Ce contrôle a donné lieu, pour l’ensemble des établissement contrôlés, à un redressement à hauteur de 2.610.717 euros en cotisations et contributions de sécurité sociale, envisagé par lettre d’observations du 28 septembre 2016.
Concernant l’établissement de la société situé dans la commune de [Localité 11], le montant du redressement envisagé s’élevait à 102 012 euros en cotisations et contributions de sécurité sociale.
Par courrier du 28 octobre 2016, la société a fait valoir ses observations visant à contester le redressement envisagé.

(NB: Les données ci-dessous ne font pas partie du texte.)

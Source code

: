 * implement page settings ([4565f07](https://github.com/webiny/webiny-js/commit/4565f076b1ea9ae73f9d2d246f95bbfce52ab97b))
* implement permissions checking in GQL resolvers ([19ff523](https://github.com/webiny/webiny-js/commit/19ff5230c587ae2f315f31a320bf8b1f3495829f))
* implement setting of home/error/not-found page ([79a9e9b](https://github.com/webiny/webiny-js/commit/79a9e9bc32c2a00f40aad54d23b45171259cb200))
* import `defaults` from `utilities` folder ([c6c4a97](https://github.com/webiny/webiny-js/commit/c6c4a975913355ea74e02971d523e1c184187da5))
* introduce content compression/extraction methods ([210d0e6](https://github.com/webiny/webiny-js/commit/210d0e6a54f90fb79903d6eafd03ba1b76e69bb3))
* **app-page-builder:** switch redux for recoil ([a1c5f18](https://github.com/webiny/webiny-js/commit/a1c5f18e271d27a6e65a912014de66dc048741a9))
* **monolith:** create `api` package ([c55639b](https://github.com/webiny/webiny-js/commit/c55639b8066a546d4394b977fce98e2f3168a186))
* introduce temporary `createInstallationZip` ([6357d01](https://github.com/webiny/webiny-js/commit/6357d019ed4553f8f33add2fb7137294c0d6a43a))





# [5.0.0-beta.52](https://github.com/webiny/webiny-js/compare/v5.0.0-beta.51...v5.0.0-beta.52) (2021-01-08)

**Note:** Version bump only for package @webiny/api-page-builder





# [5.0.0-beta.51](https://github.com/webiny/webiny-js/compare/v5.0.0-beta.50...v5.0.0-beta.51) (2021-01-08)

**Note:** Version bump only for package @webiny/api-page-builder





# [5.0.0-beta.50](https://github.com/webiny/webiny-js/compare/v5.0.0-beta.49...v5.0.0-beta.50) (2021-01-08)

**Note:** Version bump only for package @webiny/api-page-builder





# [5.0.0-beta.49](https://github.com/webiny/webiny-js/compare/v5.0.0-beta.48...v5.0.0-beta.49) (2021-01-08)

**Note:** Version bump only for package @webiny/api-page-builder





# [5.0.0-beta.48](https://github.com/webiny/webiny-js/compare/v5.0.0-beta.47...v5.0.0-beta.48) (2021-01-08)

En réponse, par courrier du 25 novembre 2016, les inspecteurs du recouvrement ont partiellement fait droit à la contestation soulevée par la société. Le montant du redressement des cotisations et contributions sociales initialement envisagé pour l’établissement de [Localité 11] a été ramené à la somme de 10.043 euros.

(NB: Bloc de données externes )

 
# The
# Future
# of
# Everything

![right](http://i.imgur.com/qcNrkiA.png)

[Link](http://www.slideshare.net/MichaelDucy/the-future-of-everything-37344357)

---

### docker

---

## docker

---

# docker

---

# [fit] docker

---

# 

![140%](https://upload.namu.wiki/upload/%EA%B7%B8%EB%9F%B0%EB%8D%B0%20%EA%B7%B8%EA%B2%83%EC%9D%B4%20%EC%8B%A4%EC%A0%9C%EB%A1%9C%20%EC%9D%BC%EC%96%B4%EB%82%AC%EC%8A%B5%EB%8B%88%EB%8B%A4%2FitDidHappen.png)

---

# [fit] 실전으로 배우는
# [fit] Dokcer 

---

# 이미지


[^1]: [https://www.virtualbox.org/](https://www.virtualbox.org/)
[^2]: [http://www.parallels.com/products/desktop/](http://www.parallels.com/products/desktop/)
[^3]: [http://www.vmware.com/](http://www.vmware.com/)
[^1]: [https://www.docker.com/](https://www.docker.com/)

L’URSSAF a adressé à la société, prise en son établissement de [Localité 11], une mise en demeure datée du 7 décembre 2016, portant sur un montant total de 10 987 euros, soit 10.043 euros au titre des cotisations et contributions de sécurité sociale et 944 euros au titre des majorations de retard.
Par courrier du 6 janvier 2017, la société a formé un recours gracieux devant la Commission de Recours Amiable ([4]) de l’URSSAF aux fins de contestation du redressement notifié.

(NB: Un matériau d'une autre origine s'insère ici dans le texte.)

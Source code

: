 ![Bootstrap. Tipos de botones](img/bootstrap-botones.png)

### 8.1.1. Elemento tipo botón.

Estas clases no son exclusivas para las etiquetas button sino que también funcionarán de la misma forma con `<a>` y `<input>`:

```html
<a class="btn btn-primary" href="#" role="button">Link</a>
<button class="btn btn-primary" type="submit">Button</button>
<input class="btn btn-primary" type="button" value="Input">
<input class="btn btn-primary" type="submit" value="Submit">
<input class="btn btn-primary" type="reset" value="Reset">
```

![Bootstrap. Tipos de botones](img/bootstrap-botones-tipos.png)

Par décision du 27 novembre 2020, adressée par courrier du 19 janvier 2021, la [4] a rejeté la contestation de la société.
La société a saisi le pôle social du tribunal judiciaire de Lyon par requête du 12 février 2021, reçue par le greffe du tribunal le 16 février 2021, aux fins de contestation de la décision explicite de rejet ainsi rendue par la [4].
L’affaire a été appelée, après mise en état, pour être plaidée à l’audience du 25 novembre 2025.
Aux termes de ses conclusions soutenues oralement à l’audience, la société [5], prise en son établissement de Vincennes, demande au tribunal de :
annuler le chef de redressement n°4 afférent aux « cotisations – rupture forcée du contrat de travail avec limites d’exonération : transaction suite à licenciement pour faute grave » ; ordonner le remboursement des sommes acquittées à titre conservatoire de ce chef par la société ; condamner l'[10] à payer 1.500 euros à la société sur le fondement de l’article 700 du code de procédure civile.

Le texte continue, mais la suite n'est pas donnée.